WHAT IS EXPECTED: Give back every entry precisely as written, without any of the images.

MATERIAL SUPPLIED:
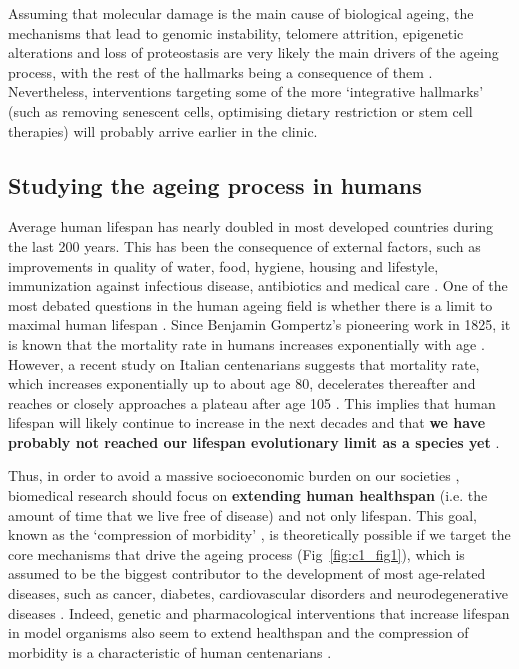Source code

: \bigskip

Assuming that molecular damage is the main cause of biological ageing, the mechanisms that lead to genomic instability, telomere attrition, epigenetic alterations and loss of proteostasis are very likely the main drivers of the ageing process, with the rest of the hallmarks being a consequence of them \cite{Lopez-Otin2013}. Nevertheless, interventions targeting some of the more `integrative hallmarks' (such as removing senescent cells, optimising dietary restriction or stem cell therapies) will probably arrive earlier in the clinic.

\smallskip

\subsection{Studying the ageing process in humans}

\smallskip

Average human lifespan has nearly doubled in most developed countries during the last 200 years. This has been the consequence of external factors, such as improvements in quality of water, food, hygiene, housing and lifestyle, immunization against infectious disease, antibiotics and medical care \cite{Partridge2018}. One of the most debated questions in the human ageing field is whether there is a limit to maximal human lifespan \cite{Dong2016}. Since Benjamin Gompertz's pioneering work in 1825, it is known that the mortality rate in humans increases exponentially with age \cite{Gompertz1825}. However, a recent study on Italian centenarians suggests that mortality rate, which increases exponentially up to about age 80, decelerates thereafter and reaches or closely approaches a plateau after age 105 \cite{Barbi2018}. This implies that human lifespan will likely continue to increase in the next decades and that \textbf{we have probably not reached our lifespan evolutionary limit as a species yet} \cite{Barbi2018,Kontis2017}. 

\bigskip

Thus, in order to avoid a massive socioeconomic burden on our societies \cite{Fine2014}, biomedical research should focus on \textbf{extending human healthspan} (i.e. the amount of time that we live free of disease) and not only lifespan. This goal, known as the `compression of morbidity' \cite{Partridge2018}, is theoretically possible if we target the core mechanisms that drive the ageing process (Fig~\ref{fig:c1_fig1}), which is assumed to be the biggest contributor to the development of most age-related diseases, such as cancer, diabetes, cardiovascular disorders and neurodegenerative diseases \cite{Lopez-Otin2013}. Indeed, genetic and pharmacological interventions that increase lifespan in model organisms also seem to extend healthspan \cite{NewellStamper2018} and the compression of morbidity is a characteristic of human centenarians \cite{Feldman2012}.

SOLUTION FOR THIS TASK:
Source code

: \bigskip

Assuming that molecular damage is the main cause of biological ageing, the mechanisms that lead to genomic instability, telomere attrition, epigenetic alterations and loss of proteostasis are very likely the main drivers of the ageing process, with the rest of the hallmarks being a consequence of them \cite{Lopez-Otin2013}. Nevertheless, interventions targeting some of the more `integrative hallmarks' (such as removing senescent cells, optimising dietary restriction or stem cell therapies) will probably arrive earlier in the clinic.

\smallskip

\subsection{Studying the ageing process in humans}

\smallskip

Average human lifespan has nearly doubled in most developed countries during the last 200 years. This has been the consequence of external factors, such as improvements in quality of water, food, hygiene, housing and lifestyle, immunization against infectious disease, antibiotics and medical care \cite{Partridge2018}. One of the most debated questions in the human ageing field is whether there is a limit to maximal human lifespan \cite{Dong2016}. Since Benjamin Gompertz's pioneering work in 1825, it is known that the mortality rate in humans increases exponentially with age \cite{Gompertz1825}. However, a recent study on Italian centenarians suggests that mortality rate, which increases exponentially up to about age 80, decelerates thereafter and reaches or closely approaches a plateau after age 105 \cite{Barbi2018}. This implies that human lifespan will likely continue to increase in the next decades and that \textbf{we have probably not reached our lifespan evolutionary limit as a species yet} \cite{Barbi2018,Kontis2017}. 

\bigskip

Thus, in order to avoid a massive socioeconomic burden on our societies \cite{Fine2014}, biomedical research should focus on \textbf{extending human healthspan} (i.e. the amount of time that we live free of disease) and not only lifespan. This goal, known as the `compression of morbidity' \cite{Partridge2018}, is theoretically possible if we target the core mechanisms that drive the ageing process (Fig~\ref{fig:c1_fig1}), which is assumed to be the biggest contributor to the development of most age-related diseases, such as cancer, diabetes, cardiovascular disorders and neurodegenerative diseases \cite{Lopez-Otin2013}. Indeed, genetic and pharmacological interventions that increase lifespan in model organisms also seem to extend healthspan \cite{NewellStamper2018} and the compression of morbidity is a characteristic of human centenarians \cite{Feldman2012}.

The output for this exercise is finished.